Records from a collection

▼

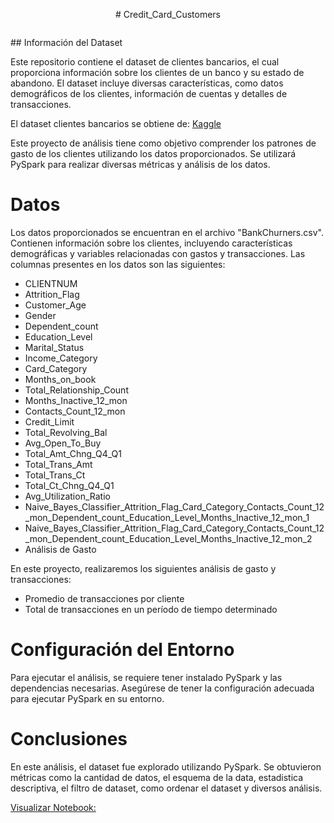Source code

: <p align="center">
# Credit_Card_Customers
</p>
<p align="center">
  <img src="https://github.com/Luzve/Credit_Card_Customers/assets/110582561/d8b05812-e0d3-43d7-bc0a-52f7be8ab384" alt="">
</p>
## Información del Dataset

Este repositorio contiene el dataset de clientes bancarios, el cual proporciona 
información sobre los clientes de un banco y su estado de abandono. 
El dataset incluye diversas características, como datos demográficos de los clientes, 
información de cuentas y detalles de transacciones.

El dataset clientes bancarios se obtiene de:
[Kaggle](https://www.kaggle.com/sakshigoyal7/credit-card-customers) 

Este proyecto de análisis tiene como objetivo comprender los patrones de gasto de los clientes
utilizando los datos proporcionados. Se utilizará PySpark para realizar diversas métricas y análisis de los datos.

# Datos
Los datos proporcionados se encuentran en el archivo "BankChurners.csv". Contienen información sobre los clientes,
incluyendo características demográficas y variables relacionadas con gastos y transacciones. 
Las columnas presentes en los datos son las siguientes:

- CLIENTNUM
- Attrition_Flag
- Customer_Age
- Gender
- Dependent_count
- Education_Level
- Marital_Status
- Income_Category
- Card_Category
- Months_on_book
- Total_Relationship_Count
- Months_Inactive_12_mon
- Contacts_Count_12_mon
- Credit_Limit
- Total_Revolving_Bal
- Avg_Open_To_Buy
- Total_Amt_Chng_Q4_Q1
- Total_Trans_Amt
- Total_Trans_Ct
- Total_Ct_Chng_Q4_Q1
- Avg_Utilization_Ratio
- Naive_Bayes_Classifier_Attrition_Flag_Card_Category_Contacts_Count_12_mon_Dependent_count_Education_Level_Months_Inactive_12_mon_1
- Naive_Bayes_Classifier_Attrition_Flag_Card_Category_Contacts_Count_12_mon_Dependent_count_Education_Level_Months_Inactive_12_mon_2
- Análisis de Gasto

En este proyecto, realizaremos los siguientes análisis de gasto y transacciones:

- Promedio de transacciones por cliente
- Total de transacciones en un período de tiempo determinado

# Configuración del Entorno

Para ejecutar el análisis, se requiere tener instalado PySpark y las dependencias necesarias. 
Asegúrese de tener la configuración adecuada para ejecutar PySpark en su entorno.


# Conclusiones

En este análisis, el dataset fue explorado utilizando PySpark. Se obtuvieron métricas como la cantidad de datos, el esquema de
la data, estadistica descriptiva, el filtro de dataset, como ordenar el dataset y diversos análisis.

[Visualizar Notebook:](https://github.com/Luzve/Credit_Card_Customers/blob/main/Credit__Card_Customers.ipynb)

▲
▼

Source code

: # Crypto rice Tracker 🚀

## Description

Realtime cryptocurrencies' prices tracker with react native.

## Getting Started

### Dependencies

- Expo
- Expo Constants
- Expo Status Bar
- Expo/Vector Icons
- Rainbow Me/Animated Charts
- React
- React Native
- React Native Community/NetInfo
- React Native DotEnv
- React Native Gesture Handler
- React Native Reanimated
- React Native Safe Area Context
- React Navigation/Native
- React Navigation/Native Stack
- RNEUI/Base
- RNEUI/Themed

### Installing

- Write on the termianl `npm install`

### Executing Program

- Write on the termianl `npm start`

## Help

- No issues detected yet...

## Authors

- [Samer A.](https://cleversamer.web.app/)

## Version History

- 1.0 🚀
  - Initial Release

▲
▼

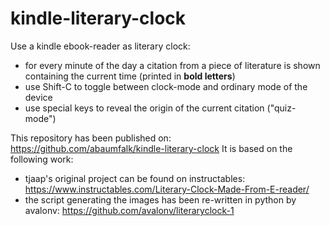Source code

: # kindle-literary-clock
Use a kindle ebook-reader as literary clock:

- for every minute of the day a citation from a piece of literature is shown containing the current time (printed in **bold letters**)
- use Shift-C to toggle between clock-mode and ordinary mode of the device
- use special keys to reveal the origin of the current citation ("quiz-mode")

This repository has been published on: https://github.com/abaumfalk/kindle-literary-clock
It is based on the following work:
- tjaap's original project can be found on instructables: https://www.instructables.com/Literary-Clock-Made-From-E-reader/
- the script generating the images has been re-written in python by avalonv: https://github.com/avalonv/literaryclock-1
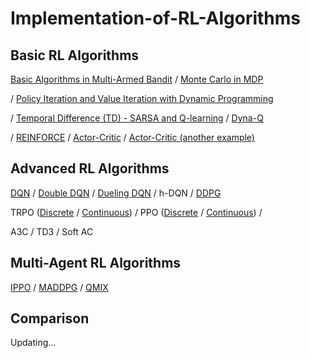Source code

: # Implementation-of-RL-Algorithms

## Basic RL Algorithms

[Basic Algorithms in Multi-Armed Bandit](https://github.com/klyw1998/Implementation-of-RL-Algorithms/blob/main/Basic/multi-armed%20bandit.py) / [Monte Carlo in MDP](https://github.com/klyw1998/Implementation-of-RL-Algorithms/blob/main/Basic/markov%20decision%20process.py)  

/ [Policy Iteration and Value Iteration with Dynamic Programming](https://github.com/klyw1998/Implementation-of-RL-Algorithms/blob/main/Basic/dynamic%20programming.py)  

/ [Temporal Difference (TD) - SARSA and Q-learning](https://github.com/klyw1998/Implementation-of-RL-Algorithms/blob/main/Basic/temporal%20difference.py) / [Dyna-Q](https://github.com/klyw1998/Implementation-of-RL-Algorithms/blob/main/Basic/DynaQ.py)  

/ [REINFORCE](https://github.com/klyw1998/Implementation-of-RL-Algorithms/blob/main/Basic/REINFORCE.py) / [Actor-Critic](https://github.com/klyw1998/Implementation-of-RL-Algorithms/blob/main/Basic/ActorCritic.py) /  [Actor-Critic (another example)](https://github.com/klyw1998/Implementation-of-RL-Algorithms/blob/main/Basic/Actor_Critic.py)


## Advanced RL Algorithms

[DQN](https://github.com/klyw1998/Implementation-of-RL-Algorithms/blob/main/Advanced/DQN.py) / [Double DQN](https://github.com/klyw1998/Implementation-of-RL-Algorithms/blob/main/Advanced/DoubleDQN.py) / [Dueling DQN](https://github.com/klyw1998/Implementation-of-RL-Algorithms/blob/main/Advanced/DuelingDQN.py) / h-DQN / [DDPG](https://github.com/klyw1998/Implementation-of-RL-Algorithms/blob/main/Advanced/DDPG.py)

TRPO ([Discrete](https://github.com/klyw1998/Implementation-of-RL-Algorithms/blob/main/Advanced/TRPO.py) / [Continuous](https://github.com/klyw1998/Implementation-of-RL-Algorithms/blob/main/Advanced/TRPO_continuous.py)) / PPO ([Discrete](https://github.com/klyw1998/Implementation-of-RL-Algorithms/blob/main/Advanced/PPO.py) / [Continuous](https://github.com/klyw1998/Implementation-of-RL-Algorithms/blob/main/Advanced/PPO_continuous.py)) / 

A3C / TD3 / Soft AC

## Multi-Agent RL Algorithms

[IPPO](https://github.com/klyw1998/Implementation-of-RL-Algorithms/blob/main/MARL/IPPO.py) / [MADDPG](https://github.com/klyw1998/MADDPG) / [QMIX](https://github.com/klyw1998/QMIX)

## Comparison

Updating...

▲

Each line above with the string "como" should be reported in full.

El dataset incluye diversas características, como datos demográficos de los clientes, 
Este proyecto de análisis tiene como objetivo comprender los patrones de gasto de los clientes
En este análisis, el dataset fue explorado utilizando PySpark. Se obtuvieron métricas como la cantidad de datos, el esquema de
la data, estadistica descriptiva, el filtro de dataset, como ordenar el dataset y diversos análisis.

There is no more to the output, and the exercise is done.